Don't give them any ideas!:lol:

FourWinds
06-12-2012, 09:29 PM
The application was denied. This would be a prime time for them to turn the ACLU on them and sue for the application to be accepted.

redneck
06-13-2012, 12:43 PM
They did say they would sue if they was denied. And rightfully so.

JB Books
06-13-2012, 07:33 PM
They did it here in MO... a stretch of I-55 is Klan adopted

Frank L. White
06-15-2012, 02:56 PM
The American Civil Liberties Union and the Ku Klux Klan make strange bedfellows, but they may march into court together to press a Georgia chapter of the white supremacy group's bid to join the state’s Adopt-A-Highway program.
“We have been approached by the group and are now doing research,” said Debra Seagraves, executive director of the civil rights group, told FoxNews.com. “We are considering representing them.”
The Georgia Department of Transportation denied an application by the International Keystone Knights of the KKK in Union County to adopt part of Route 515 in the Appalachian Mountains on Tuesday, saying that "promoting an organization with a history of inciting civil disturbance and social unrest would present a grave concern" and could negatively impact quality of life in the Peach State.

“We have been approached by the group and are now doing research. We are considering representing them.”- Debra Seagraves, executive director, ACLU of Georgia


Despite the group’s controversial history, that denial was “clearly viewpoint discrimination” on behalf of state transportation officials, Seagraves told FoxNews.com.
The civil rights group will now gather facts about the case before ultimately deciding whether to represent the Klan chapter.
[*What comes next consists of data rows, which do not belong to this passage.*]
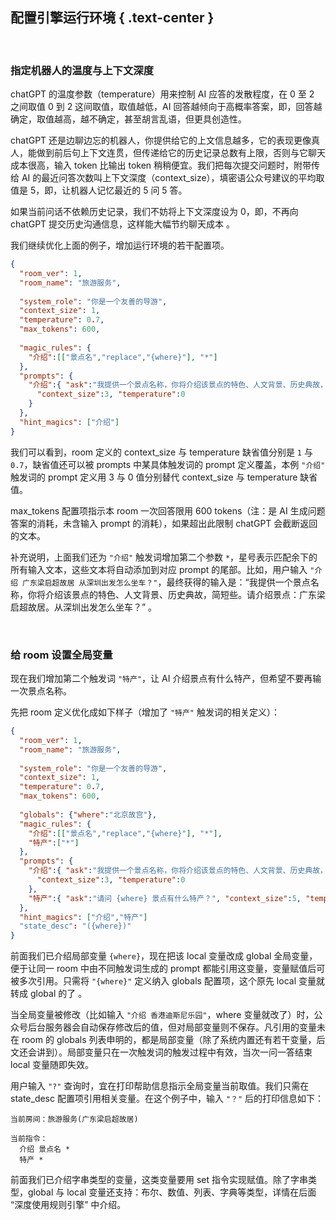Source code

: 配置引擎运行环境 { .text-center }
--------------

&nbsp;

### 指定机器人的温度与上下文深度

chatGPT 的温度参数（temperature）用来控制 AI 应答的发散程度，在 0 至 2 之间取值 0 到 2 这间取值，取值越低，AI 回答越倾向于高概率答案，即，回答越确定，取值越高，越不确定，甚至胡言乱语，但更具创造性。

chatGPT 还是边聊边忘的机器人，你提供给它的上文信息越多，它的表现更像真人，能做到前后句上下文连贯，但传递给它的历史记录总数有上限，否则与它聊天成本很高，输入 token 比输出 token 稍稍便宜。我们把每次提交问题时，附带传给 AI 的最近问答次数叫上下文深度（context_size），填密语公众号建议的平均取值是 5，即，让机器人记忆最近的 5 问 5 答。

如果当前问话不依赖历史记录，我们不妨将上下文深度设为 0，即，不再向 chatGPT 提交历史沟通信息，这样能大幅节约聊天成本 。

我们继续优化上面的例子，增加运行环境的若干配置项。

``` json
{
  "room_ver": 1,
  "room_name": "旅游服务",
  
  "system_role": "你是一个友善的导游",
  "context_size": 1,
  "temperature": 0.7,
  "max_tokens": 600,
  
  "magic_rules": {
    "介绍":[["景点名","replace","{where}"], "*"]
  },
  "prompts": {
    "介绍":{ "ask":"我提供一个景点名称，你将介绍该景点的特色、人文背景、历史典故，简短些。请介绍景点：{where} 。",
      "context_size":3, "temperature":0
    }
  },
  "hint_magics": ["介绍"]
}
```

我们可以看到，room 定义的 context_size 与 temperature 缺省值分别是 `1` 与 `0.7`，缺省值还可以被 prompts 中某具体触发词的 prompt 定义覆盖，本例 `"介绍"` 触发词的 prompt 定义用 3 与 0 值分别替代 context_size 与 temperature 缺省值。

max_tokens 配置项指示本 room 一次回答限用 600 tokens（注：是 AI 生成问题答案的消耗，未含输入 prompt 的消耗），如果超出此限制 chatGPT 会截断返回的文本。

补充说明，上面我们还为 `"介绍"` 触发词增加第二个参数  `*`，星号表示匹配余下的所有输入文本，这些文本将自动添加到对应 prompt 的尾部。比如，用户输入 `"介绍 广东梁启超故居 从深圳出发怎么坐车？"`，最终获得的输入是：“我提供一个景点名称，你将介绍该景点的特色、人文背景、历史典故，简短些。请介绍景点：广东梁启超故居。从深圳出发怎么坐车？” 。

&nbsp;

### 给 room 设置全局变量

现在我们增加第二个触发词 `"特产"`，让 AI 介绍景点有什么特产，但希望不要再输一次景点名称。

先把 room 定义优化成如下样子（增加了 `"特产"` 触发词的相关定义）：

``` json
{
  "room_ver": 1,
  "room_name": "旅游服务",
  
  "system_role": "你是一个友善的导游",
  "context_size": 1,
  "temperature": 0.7,
  "max_tokens": 600,
  
  "globals": {"where":"北京故宫"},
  "magic_rules": {
    "介绍":[["景点名","replace","{where}"], "*"],
    "特产":["*"]
  },
  "prompts": {
    "介绍":{ "ask":"我提供一个景点名称，你将介绍该景点的特色、人文背景、历史典故，简短些。请介绍景点：{where} 。",
      "context_size":3, "temperature":0
    },
    "特产":{ "ask":"请问 {where} 景点有什么特产？", "context_size":5, "temperature":0}
  },
  "hint_magics": ["介绍","特产"]
  "state_desc": "({where})"
}
```

前面我们已介绍局部变量 `{where}`，现在把该 local 变量改成 global 全局变量，便于让同一 room 中由不同触发词生成的 prompt 都能引用这变量，变量赋值后可被多次引用。只需将 `"{where}"` 定义纳入 globals 配置项，这个原先 local 变量就转成 global 的了 。

当全局变量被修改（比如输入 `"介绍 香港迪斯尼乐园"`，where 变量就改了）时，公众号后台服务器会自动保存修改后的值，但对局部变量则不保存。凡引用的变量未在 room 的 globals 列表申明的，都是局部变量（除了系统内置还有若干变量，后文还会讲到）。局部变量只在一次触发词的触发过程中有效，当次一问一答结束 local 变量随即失效。

用户输入 `"?"` 查询时，宜在打印帮助信息指示全局变量当前取值。我们只需在 state_desc 配置项引用相关变量。在这个例子中，输入 `"？"` 后的打印信息如下：

```
当前房间：旅游服务(广东梁启超故居)

当前指令：
  介绍 景点名 *
  特产 *
```

前面我们已介绍字串类型的变量，这类变量要用 set 指令实现赋值。除了字串类型，global 与 local 变量还支持：布尔、数值、列表、字典等类型，详情在后面 “深度使用规则引擎” 中介绍。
If the ACLU does represent the group, a lawsuit could follow but other remedies short of legal action may be included, she said.
“We are considering it,” Seagraves said of litigation.
The state's program enlists volunteers to pick up trash, and volunteers are recognized with a sign along the road they adopt. State DOT officials said in a statement that maintaining safety on roadways is the department’s first priority and that "encountering signage and members of the KKK along a roadway would create a definite distraction to motorists."
Harley Hanson, the "exalted cyclops" of the Klan's "Realm of Georgia," who filed the application along with April Chambers on behalf of the group, told FoxNews.com before the request was denied that "all [they] want to do is adopt this piece of road and clean it."
In a letter of denial to the KKK, Department of Transportation Commissioner Keith Golden added that the stretch of highway for which the group applied is ineligible for adoption because its posted speed limit exceeds the program maximum of 55 mph.
Critics have blasted the move as an offensive publicity stunt, and at least one elected official had called on the state to reject the application from a "domestic terrorist group."
"It should be denied just as we would deny the request from any other hate group," state Rep. Tyrone Brooks, head of the Georgia Association of Black Elected Officials, told FoxNews.com. He said that the application even being considered was offensive.
In 2005, the U.S. Supreme Court rejected Missouri's attempt to reject a local KKK chapter's application, saying membership in the program cannot be denied because of a group's political beliefs. In Kentucky, the transportation department accepted a white-separatist group's contract to participate in the state's highway cleanup program, fearing an unsuccessful legal battle.
Hanson, who was aware of the case in Missouri, told FoxNews.com earlier this week that he thought the application would be approved, as the effort was just another way for the group to assist the community.
"We're not doing this for a membership drive; we've got all the members we want. And we've got intentions to do it more than four times per year," Hanson said.


Read more: http://www.foxnews.com/us/2012/06/15/kkk-chapter-seeks-legal-help-from-aclu-georgia/?test=latestnews#ixzz1xtT7aRn2

Michael Liedy
06-16-2012, 04:39 PM
I am going to adopt two roads. "the old dirt road" love the song and a 300yard stone road that leads to my house. If you ain't invited better not see you on it. I am getting tired of all the crap. It stays clean because my kids and I have respect, no road should really need adopted if people have respect.